- EXCERPTED DATA -
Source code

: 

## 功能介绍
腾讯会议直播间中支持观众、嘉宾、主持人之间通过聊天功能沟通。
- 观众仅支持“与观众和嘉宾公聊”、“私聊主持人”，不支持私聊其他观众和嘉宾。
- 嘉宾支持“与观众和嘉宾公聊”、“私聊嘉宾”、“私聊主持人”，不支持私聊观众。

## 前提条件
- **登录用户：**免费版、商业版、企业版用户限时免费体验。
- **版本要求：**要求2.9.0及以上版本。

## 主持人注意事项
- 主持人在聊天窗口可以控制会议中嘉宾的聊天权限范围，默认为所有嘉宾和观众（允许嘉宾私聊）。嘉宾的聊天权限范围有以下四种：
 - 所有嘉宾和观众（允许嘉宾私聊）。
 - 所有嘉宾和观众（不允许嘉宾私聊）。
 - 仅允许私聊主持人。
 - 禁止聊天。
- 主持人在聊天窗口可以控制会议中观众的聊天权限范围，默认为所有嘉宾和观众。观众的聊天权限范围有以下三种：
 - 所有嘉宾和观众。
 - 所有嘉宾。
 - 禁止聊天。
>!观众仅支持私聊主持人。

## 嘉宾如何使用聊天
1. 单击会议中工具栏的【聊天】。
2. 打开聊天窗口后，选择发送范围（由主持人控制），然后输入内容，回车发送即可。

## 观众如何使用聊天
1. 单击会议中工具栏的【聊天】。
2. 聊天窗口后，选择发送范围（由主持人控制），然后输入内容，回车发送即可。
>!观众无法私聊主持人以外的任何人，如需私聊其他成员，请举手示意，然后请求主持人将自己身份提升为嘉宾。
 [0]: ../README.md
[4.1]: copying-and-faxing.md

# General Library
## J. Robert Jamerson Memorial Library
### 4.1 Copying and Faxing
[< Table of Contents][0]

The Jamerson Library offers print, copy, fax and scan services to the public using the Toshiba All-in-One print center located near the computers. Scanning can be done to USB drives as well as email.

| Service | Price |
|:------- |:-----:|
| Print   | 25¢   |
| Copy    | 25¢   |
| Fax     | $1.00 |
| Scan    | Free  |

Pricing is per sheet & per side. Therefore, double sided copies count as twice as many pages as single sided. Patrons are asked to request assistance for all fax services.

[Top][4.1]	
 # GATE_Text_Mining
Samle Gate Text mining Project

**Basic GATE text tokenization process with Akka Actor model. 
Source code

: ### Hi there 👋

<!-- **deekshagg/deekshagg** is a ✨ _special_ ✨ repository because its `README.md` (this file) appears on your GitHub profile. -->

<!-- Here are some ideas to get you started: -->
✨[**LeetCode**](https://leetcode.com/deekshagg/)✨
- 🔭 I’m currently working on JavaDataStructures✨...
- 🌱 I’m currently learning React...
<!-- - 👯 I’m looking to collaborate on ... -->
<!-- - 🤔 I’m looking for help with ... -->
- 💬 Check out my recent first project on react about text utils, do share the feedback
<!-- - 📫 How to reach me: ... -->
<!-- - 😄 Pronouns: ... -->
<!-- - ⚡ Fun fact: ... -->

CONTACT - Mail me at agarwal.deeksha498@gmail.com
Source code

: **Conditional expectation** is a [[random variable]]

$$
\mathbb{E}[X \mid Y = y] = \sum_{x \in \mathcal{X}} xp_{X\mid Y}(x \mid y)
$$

- EXERCISE DESCRIPTION -
Your answer should consist of copies of the lines above that include the string "README".

- EXERCISE SOLUTION -
 [0]: ../README.md
<!-- **deekshagg/deekshagg** is a ✨ _special_ ✨ repository because its `README.md` (this file) appears on your GitHub profile. -->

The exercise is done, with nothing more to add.